Hiperaktivitas terjadi bila suatu predisposisi terhadap gangguan
tersebut dipasangkan dengan pola asuh orang tua yang otoritarian. Jika
anak yang memiliki disposisi aktivitas yang berlebihan dan mudah
berubah mood-nya mengalami stres karena orang tua yang mudah
menjadi tidak sabar dan marah, anak akan menjadi tidak mampu
mengahadapi tuntutan orang tuanya untuk selalu patuh.

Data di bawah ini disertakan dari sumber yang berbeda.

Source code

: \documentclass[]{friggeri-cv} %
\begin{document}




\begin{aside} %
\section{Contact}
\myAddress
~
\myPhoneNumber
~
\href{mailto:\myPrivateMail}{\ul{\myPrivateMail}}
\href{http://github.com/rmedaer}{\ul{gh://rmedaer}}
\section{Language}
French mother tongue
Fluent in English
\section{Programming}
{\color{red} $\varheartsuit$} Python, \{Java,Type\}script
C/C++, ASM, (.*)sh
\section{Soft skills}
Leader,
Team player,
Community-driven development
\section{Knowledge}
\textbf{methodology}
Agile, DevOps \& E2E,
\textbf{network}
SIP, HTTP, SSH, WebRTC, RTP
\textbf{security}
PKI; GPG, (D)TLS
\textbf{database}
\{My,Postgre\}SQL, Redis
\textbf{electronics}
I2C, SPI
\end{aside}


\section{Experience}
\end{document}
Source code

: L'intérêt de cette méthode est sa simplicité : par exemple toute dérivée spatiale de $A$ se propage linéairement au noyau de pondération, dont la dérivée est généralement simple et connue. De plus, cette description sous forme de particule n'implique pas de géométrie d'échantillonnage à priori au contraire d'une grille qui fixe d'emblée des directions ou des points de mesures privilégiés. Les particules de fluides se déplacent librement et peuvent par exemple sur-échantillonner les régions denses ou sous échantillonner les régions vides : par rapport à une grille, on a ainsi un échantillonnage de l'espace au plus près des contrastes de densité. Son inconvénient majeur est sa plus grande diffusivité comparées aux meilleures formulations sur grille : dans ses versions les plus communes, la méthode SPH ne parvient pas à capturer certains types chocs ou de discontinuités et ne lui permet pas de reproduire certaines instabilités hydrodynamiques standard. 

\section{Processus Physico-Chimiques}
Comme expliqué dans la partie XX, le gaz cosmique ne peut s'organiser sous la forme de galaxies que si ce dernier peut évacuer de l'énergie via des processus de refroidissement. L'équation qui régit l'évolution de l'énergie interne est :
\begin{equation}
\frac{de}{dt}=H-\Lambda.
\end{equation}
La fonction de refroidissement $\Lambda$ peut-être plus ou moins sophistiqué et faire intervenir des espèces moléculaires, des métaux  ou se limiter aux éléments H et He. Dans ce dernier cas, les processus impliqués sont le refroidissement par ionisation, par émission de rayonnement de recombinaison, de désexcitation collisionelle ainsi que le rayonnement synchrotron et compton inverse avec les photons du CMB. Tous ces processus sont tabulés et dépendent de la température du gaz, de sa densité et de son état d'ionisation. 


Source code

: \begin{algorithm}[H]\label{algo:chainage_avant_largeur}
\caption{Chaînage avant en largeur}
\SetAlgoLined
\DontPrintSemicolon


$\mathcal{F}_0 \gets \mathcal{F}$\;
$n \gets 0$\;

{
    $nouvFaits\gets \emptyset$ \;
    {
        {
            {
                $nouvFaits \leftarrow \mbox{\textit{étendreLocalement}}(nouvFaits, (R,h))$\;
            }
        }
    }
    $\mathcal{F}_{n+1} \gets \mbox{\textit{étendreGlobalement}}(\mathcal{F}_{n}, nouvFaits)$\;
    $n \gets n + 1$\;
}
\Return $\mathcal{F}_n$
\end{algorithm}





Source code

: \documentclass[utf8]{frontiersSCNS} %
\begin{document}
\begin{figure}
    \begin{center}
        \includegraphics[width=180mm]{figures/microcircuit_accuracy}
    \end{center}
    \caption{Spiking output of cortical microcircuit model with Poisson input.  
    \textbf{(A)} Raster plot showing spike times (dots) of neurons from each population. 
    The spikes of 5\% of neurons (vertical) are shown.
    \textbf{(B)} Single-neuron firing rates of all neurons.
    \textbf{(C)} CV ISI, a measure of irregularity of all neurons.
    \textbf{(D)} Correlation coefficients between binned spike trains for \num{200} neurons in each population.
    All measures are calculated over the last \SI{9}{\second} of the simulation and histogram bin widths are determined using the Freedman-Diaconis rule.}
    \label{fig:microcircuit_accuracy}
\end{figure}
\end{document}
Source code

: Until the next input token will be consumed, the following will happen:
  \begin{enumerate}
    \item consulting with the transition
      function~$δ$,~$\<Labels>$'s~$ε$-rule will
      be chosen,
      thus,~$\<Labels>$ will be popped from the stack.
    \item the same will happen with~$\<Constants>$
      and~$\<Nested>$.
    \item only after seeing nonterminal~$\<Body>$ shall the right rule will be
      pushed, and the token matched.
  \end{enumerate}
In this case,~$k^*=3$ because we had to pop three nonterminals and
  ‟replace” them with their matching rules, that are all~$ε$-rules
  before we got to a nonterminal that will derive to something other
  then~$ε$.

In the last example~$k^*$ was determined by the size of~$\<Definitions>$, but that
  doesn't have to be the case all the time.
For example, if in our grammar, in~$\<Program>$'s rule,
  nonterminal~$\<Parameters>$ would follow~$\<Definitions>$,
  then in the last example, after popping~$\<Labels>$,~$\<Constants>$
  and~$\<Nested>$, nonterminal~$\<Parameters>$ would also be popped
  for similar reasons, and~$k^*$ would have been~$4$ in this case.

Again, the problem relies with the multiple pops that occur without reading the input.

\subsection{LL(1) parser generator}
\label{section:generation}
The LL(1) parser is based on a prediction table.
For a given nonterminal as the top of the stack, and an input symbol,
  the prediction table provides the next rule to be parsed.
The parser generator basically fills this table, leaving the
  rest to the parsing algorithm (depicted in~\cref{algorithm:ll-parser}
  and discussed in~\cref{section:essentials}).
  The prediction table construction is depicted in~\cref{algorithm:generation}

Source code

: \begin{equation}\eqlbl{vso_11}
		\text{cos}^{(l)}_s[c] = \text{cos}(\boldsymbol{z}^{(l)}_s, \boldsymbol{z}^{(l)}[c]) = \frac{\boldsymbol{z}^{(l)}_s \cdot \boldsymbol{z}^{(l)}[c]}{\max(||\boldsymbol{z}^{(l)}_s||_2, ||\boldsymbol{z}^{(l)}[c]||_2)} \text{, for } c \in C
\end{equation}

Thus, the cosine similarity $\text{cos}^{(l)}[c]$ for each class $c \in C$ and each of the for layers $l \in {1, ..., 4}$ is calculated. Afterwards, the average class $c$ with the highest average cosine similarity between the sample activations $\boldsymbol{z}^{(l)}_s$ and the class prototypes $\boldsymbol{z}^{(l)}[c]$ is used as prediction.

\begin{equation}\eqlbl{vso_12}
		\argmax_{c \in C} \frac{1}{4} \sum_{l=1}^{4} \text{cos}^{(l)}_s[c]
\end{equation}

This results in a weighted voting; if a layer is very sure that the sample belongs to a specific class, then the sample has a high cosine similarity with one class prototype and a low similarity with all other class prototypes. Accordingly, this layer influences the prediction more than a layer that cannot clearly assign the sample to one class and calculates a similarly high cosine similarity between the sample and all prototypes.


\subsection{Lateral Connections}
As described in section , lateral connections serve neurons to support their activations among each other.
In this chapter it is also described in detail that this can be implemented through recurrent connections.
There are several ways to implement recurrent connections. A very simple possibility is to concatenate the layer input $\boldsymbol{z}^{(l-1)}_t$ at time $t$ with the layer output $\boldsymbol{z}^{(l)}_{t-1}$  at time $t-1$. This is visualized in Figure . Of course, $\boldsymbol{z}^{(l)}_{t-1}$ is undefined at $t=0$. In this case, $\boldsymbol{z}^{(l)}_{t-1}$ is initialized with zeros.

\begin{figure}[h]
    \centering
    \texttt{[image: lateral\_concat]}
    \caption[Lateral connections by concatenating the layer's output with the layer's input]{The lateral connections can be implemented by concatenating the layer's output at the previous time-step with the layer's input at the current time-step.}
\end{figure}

Dengan
terbentuknya pola perilaku mengganggu dan tidak patuh, perilakunya
akan sering kali bertentangan dengan berbagai tuntutan disekolah
dengan berbagai peraturan. Pembelajaran juga dapat berperan dalam
ADHD namun faktor-faktor neurologis dan genetik jauh lebih banyak
mendapatkan dukungan daripada faktor-faktor psikologis dalam etiologi
ADHD (Bruno Bettelheim, 1973 dalam Davidson, Neale, dan Kring 2006).
Faktor gangguan emosional yang menimbulkan kesulitan belajar
terjadi karena adanya trauma emosional yang berkepanjangan yang
mengganggu hubungan fungsional sistem urat syaraf. Dalam kondisi ini
perilaku yang terjadi seringkali seperti perilaku pada kasus kerusakan
otak, dan faktor yang telah dipaparkan merupakan penyebab mengapa
anak ADHD mengalami kesulitan dalam belajar (Somantri, 2010).